▶ **Exercise details**
Of the lines in the data below, write out exactly those from the one holding "- Development" through the one holding "for Real Estate", both included.

▶ **Data in this exercise**
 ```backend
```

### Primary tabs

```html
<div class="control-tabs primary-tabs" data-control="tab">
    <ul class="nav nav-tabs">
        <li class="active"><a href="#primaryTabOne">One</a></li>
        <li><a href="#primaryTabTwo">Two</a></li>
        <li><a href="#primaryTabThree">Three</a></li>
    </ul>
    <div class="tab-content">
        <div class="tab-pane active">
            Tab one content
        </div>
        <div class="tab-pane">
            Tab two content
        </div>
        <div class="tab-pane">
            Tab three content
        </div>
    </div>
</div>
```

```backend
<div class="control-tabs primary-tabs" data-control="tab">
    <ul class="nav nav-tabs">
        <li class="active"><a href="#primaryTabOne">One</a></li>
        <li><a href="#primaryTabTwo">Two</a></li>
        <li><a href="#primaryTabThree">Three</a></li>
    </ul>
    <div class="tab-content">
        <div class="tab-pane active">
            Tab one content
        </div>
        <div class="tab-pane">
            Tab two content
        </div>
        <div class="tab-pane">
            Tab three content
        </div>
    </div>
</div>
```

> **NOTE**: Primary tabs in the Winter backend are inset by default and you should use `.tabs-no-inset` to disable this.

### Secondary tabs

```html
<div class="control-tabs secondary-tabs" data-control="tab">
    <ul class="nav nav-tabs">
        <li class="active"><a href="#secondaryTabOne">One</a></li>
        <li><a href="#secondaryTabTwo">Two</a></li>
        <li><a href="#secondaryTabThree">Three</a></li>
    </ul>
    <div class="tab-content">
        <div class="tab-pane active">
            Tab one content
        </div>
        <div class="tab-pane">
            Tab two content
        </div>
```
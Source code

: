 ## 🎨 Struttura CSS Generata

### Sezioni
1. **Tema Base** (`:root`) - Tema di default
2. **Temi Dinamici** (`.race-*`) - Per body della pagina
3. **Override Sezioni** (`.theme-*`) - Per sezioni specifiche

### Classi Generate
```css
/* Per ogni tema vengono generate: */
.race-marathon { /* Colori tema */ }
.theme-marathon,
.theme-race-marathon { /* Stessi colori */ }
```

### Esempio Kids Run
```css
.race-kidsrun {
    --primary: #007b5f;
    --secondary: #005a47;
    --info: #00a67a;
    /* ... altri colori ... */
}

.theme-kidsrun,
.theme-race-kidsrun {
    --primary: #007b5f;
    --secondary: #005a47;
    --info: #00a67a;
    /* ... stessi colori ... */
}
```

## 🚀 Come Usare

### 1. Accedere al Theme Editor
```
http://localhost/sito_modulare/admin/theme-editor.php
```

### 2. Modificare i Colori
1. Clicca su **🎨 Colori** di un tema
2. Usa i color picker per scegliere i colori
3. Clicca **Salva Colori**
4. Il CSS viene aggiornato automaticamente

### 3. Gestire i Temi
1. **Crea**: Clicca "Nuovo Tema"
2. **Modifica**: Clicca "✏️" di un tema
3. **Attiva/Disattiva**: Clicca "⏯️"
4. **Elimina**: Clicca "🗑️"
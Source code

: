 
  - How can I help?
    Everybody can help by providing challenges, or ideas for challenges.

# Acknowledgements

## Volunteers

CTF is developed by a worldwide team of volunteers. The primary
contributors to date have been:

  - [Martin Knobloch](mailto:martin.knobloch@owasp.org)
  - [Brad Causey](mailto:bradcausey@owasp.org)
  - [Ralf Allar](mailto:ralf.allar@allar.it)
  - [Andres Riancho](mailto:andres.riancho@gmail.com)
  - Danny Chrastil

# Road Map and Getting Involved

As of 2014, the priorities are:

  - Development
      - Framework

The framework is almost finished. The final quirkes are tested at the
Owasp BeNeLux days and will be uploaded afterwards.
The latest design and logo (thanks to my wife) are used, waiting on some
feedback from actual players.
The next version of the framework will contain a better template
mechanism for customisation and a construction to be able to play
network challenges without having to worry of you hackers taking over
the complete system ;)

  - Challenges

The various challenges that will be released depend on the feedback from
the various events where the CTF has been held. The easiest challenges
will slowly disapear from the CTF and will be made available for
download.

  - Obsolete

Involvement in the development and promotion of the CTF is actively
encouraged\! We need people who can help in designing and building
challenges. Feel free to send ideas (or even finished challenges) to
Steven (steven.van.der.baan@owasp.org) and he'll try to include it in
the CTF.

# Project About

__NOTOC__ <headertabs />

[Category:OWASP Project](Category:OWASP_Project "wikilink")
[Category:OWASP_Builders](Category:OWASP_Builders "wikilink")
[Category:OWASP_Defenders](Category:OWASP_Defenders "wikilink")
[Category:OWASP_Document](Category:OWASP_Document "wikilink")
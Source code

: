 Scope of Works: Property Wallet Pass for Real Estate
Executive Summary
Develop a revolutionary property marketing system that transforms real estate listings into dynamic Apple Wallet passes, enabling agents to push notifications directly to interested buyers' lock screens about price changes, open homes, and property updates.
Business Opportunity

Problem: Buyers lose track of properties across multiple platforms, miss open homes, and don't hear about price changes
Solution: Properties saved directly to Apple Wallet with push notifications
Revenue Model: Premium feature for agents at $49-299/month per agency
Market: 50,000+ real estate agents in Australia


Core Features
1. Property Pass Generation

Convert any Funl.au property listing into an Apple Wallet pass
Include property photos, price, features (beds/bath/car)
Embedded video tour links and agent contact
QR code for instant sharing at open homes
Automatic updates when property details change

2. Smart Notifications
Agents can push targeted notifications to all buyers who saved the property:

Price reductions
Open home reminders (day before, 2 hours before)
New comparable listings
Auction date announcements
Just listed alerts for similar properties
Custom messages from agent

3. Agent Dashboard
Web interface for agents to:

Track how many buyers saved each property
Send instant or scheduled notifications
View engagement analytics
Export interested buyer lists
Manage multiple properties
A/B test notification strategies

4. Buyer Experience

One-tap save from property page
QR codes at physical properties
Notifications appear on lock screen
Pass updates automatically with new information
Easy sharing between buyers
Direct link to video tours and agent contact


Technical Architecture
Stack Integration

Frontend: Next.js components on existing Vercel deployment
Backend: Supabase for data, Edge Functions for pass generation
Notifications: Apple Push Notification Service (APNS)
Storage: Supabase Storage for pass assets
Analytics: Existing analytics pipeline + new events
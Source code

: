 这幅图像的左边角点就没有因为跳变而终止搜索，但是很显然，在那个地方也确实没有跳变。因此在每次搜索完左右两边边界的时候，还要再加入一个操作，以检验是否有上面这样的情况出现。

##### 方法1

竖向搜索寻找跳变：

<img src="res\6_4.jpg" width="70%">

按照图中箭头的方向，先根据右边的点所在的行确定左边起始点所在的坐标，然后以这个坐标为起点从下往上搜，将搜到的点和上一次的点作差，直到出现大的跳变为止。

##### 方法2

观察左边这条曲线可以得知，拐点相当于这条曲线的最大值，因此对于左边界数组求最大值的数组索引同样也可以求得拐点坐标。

▶ **Solution to the problem**
  - Development
      - Framework

The framework is almost finished. The final quirkes are tested at the
Owasp BeNeLux days and will be uploaded afterwards.
The latest design and logo (thanks to my wife) are used, waiting on some
feedback from actual players.
The next version of the framework will contain a better template
mechanism for customisation and a construction to be able to play
network challenges without having to worry of you hackers taking over
the complete system ;)

  - Challenges

The various challenges that will be released depend on the feedback from
the various events where the CTF has been held. The easiest challenges
will slowly disapear from the CTF and will be made available for
download.

  - Obsolete

Involvement in the development and promotion of the CTF is actively
encouraged\! We need people who can help in designing and building
challenges. Feel free to send ideas (or even finished challenges) to
Steven (steven.van.der.baan@owasp.org) and he'll try to include it in
the CTF.

# Project About

__NOTOC__ <headertabs />

[Category:OWASP Project](Category:OWASP_Project "wikilink")
[Category:OWASP_Builders](Category:OWASP_Builders "wikilink")
[Category:OWASP_Defenders](Category:OWASP_Defenders "wikilink")
[Category:OWASP_Document](Category:OWASP_Document "wikilink")
Source code

: Scope of Works: Property Wallet Pass for Real Estate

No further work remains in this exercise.